What needs to be done: Within the entries below, find the portion that opens with the line containing "A árvore Merkle completa" and closes with the line containing "### Âncoras: uma assembleia mundial". Retype that portion exactly and only.

-- Available data follows --

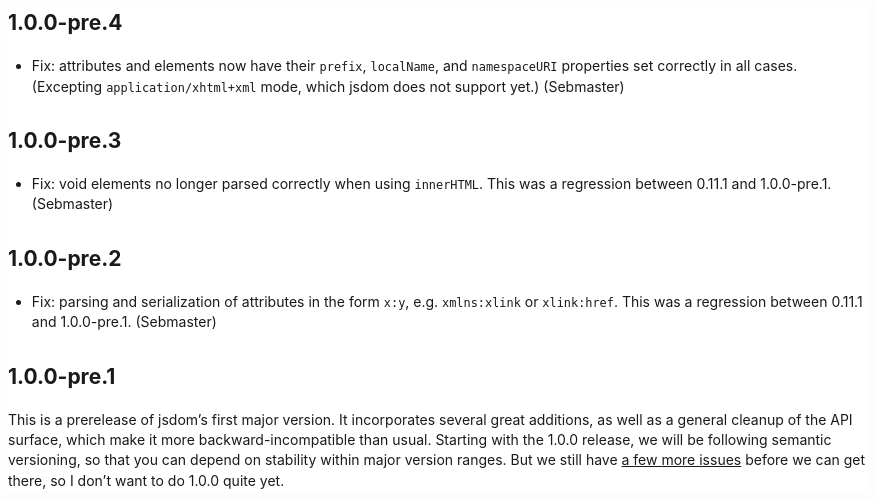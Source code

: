 1.0.0-pre.4
-----------

-   Fix: attributes and elements now have their `prefix`, `localName`, and `namespaceURI` properties set correctly in all cases. (Excepting `application/xhtml+xml` mode, which jsdom does not support yet.) (Sebmaster)

1.0.0-pre.3
-----------

-   Fix: void elements no longer parsed correctly when using `innerHTML`. This was a regression between 0.11.1 and 1.0.0-pre.1. (Sebmaster)

1.0.0-pre.2
-----------

-   Fix: parsing and serialization of attributes in the form `x:y`, e.g. `xmlns:xlink` or `xlink:href`. This was a regression between 0.11.1 and 1.0.0-pre.1. (Sebmaster)

1.0.0-pre.1
-----------

This is a prerelease of jsdom’s first major version. It incorporates several great additions, as well as a general cleanup of the API surface, which make it more backward-incompatible than usual. Starting with the 1.0.0 release, we will be following semantic versioning, so that you can depend on stability within major version ranges. But we still have [a few more issues](https://github.com/jsdom/jsdom/issues?q=is%3Aopen+is%3Aissue+milestone%3A1.0) before we can get there, so I don’t want to do 1.0.0 quite yet.


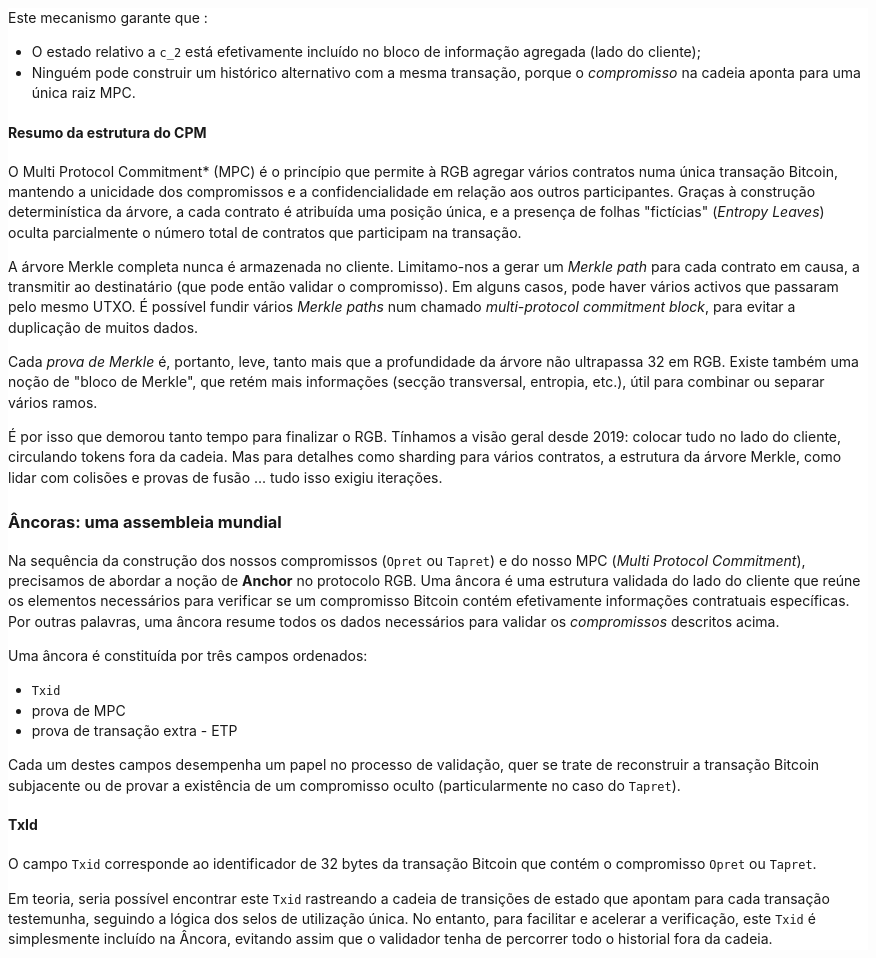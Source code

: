 Este mecanismo garante que :


- O estado relativo a `c_2` está efetivamente incluído no bloco de informação agregada (lado do cliente);
- Ninguém pode construir um histórico alternativo com a mesma transação, porque o _compromisso_ na cadeia aponta para uma única raiz MPC.

#### Resumo da estrutura do CPM

O Multi Protocol Commitment* (MPC) é o princípio que permite à RGB agregar vários contratos numa única transação Bitcoin, mantendo a unicidade dos compromissos e a confidencialidade em relação aos outros participantes. Graças à construção determinística da árvore, a cada contrato é atribuída uma posição única, e a presença de folhas "fictícias" (*Entropy Leaves*) oculta parcialmente o número total de contratos que participam na transação.

A árvore Merkle completa nunca é armazenada no cliente. Limitamo-nos a gerar um _Merkle path_ para cada contrato em causa, a transmitir ao destinatário (que pode então validar o compromisso). Em alguns casos, pode haver vários activos que passaram pelo mesmo UTXO. É possível fundir vários _Merkle paths_ num chamado _multi-protocol commitment block_, para evitar a duplicação de muitos dados.

Cada _prova de Merkle_ é, portanto, leve, tanto mais que a profundidade da árvore não ultrapassa 32 em RGB. Existe também uma noção de "bloco de Merkle", que retém mais informações (secção transversal, entropia, etc.), útil para combinar ou separar vários ramos.

É por isso que demorou tanto tempo para finalizar o RGB. Tínhamos a visão geral desde 2019: colocar tudo no lado do cliente, circulando tokens fora da cadeia. Mas para detalhes como sharding para vários contratos, a estrutura da árvore Merkle, como lidar com colisões e provas de fusão ... tudo isso exigiu iterações.

### Âncoras: uma assembleia mundial

Na sequência da construção dos nossos compromissos (`Opret` ou `Tapret`) e do nosso MPC (*Multi Protocol Commitment*), precisamos de abordar a noção de **Anchor** no protocolo RGB. Uma âncora é uma estrutura validada do lado do cliente que reúne os elementos necessários para verificar se um compromisso Bitcoin contém efetivamente informações contratuais específicas. Por outras palavras, uma âncora resume todos os dados necessários para validar os _compromissos_ descritos acima.

Uma âncora é constituída por três campos ordenados:


- `Txid`
- prova de MPC
- prova de transação extra - ETP

Cada um destes campos desempenha um papel no processo de validação, quer se trate de reconstruir a transação Bitcoin subjacente ou de provar a existência de um compromisso oculto (particularmente no caso do `Tapret`).

#### TxId

O campo `Txid` corresponde ao identificador de 32 bytes da transação Bitcoin que contém o compromisso `Opret` ou `Tapret`.

Em teoria, seria possível encontrar este `Txid` rastreando a cadeia de transições de estado que apontam para cada transação testemunha, seguindo a lógica dos selos de utilização única. No entanto, para facilitar e acelerar a verificação, este `Txid` é simplesmente incluído na Âncora, evitando assim que o validador tenha de percorrer todo o historial fora da cadeia.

-- Available data concluded --

Output for this exercise:
A árvore Merkle completa nunca é armazenada no cliente. Limitamo-nos a gerar um _Merkle path_ para cada contrato em causa, a transmitir ao destinatário (que pode então validar o compromisso). Em alguns casos, pode haver vários activos que passaram pelo mesmo UTXO. É possível fundir vários _Merkle paths_ num chamado _multi-protocol commitment block_, para evitar a duplicação de muitos dados.

Cada _prova de Merkle_ é, portanto, leve, tanto mais que a profundidade da árvore não ultrapassa 32 em RGB. Existe também uma noção de "bloco de Merkle", que retém mais informações (secção transversal, entropia, etc.), útil para combinar ou separar vários ramos.

É por isso que demorou tanto tempo para finalizar o RGB. Tínhamos a visão geral desde 2019: colocar tudo no lado do cliente, circulando tokens fora da cadeia. Mas para detalhes como sharding para vários contratos, a estrutura da árvore Merkle, como lidar com colisões e provas de fusão ... tudo isso exigiu iterações.

### Âncoras: uma assembleia mundial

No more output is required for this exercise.